What you should do =
Repeat the lines below exactly as written, please, from the line with "(staying close to" to the line with "this is an optional", both lines included, and no others.

Source records section start

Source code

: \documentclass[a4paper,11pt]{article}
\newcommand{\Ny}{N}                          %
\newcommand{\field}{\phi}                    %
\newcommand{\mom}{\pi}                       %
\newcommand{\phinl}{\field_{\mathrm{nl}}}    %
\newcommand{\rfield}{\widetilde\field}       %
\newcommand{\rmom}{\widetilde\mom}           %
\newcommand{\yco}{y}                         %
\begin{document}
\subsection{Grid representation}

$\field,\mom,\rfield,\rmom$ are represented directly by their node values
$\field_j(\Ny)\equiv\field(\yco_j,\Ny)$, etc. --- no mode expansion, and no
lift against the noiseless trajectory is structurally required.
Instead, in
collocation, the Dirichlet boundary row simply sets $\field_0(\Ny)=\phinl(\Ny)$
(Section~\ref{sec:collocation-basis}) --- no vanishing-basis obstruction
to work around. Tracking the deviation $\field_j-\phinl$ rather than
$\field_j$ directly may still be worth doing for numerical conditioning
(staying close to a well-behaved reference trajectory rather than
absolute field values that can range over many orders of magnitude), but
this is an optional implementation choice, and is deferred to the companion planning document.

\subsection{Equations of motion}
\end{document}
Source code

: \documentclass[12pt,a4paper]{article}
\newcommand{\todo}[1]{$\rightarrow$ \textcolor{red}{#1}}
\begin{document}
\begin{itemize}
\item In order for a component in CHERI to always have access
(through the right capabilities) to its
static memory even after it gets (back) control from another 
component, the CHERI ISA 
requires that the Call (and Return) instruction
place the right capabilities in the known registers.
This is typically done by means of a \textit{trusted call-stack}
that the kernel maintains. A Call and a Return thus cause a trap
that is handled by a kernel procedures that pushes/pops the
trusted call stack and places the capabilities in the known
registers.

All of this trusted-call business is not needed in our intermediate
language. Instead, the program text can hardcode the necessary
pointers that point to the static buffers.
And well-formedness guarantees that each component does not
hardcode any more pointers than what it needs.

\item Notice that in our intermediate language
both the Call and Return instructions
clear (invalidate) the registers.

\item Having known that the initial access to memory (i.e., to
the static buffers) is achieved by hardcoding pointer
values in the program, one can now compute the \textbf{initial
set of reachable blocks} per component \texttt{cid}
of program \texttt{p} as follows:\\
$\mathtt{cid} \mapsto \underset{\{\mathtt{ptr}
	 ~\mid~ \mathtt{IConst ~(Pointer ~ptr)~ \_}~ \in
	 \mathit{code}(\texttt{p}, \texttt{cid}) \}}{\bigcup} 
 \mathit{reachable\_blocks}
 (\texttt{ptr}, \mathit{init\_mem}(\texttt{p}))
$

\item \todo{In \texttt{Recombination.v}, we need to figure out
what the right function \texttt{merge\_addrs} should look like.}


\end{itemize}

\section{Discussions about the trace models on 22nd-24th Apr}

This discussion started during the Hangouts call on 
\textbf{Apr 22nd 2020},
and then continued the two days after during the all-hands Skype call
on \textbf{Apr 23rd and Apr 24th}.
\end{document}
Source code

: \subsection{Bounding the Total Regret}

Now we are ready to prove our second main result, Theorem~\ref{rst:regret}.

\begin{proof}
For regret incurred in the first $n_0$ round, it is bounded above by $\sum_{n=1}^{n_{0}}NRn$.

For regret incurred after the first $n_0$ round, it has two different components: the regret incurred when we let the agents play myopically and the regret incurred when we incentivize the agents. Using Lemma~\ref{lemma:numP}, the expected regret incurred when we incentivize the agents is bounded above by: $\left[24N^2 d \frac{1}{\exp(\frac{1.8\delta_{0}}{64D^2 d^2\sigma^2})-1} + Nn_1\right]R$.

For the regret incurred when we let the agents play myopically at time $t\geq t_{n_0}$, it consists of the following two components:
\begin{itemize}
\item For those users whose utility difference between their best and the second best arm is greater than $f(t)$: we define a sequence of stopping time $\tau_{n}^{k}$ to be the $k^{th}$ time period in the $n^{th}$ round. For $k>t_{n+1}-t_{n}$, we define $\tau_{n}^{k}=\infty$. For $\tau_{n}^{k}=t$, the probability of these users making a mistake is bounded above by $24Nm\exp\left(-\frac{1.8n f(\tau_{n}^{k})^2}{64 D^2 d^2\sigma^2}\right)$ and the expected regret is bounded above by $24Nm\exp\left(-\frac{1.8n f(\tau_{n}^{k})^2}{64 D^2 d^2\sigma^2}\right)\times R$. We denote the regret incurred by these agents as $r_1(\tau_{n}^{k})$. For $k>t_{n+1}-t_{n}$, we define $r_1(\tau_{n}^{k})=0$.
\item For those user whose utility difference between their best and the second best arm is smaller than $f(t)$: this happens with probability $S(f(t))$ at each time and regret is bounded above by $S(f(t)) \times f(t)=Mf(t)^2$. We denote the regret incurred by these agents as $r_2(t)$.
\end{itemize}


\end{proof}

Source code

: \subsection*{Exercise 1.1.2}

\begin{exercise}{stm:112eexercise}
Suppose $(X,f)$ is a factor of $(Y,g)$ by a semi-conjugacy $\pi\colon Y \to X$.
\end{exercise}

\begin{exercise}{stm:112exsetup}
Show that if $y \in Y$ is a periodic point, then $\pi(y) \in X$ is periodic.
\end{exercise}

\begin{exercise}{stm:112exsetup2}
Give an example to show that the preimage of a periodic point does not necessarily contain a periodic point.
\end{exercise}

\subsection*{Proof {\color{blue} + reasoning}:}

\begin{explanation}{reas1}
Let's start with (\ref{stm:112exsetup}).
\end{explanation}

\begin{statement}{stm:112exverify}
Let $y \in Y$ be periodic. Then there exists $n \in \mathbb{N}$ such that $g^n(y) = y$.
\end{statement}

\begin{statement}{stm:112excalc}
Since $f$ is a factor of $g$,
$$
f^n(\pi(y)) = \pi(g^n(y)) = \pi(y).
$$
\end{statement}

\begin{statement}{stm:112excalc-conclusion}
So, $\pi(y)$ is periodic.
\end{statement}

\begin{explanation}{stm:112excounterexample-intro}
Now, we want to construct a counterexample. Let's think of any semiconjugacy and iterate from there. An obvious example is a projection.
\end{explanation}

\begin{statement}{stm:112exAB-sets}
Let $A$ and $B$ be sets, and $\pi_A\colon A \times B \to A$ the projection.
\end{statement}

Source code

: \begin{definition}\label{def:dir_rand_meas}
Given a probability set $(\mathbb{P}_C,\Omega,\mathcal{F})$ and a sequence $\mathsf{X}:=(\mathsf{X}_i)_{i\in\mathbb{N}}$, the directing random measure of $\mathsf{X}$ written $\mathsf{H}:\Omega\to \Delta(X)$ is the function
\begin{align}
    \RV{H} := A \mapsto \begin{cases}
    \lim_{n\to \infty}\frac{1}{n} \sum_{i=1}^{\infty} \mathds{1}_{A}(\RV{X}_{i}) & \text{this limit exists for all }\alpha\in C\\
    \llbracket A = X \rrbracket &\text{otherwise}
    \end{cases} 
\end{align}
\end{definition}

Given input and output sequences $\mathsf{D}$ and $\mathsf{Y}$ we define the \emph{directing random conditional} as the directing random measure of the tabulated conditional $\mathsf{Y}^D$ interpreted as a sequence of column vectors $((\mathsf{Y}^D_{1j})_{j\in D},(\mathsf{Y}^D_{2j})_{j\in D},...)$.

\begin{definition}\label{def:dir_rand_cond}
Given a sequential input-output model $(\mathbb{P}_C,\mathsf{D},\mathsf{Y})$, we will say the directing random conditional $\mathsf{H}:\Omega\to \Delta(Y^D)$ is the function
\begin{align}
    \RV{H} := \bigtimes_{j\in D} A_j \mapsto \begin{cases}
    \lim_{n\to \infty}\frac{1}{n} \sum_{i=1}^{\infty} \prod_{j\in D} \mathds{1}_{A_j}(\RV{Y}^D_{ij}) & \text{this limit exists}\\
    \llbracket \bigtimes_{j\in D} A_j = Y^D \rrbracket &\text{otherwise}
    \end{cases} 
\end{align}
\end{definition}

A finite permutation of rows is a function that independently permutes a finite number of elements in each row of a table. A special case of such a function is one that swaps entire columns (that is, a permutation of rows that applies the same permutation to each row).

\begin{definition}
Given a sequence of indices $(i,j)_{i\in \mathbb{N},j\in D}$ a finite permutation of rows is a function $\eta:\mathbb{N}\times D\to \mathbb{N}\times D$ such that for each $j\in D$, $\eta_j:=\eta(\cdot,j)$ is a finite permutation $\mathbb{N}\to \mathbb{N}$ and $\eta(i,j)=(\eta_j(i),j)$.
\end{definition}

Source records section end

Output for this task =
(staying close to a well-behaved reference trajectory rather than
absolute field values that can range over many orders of magnitude), but
this is an optional implementation choice, and is deferred to the companion planning document.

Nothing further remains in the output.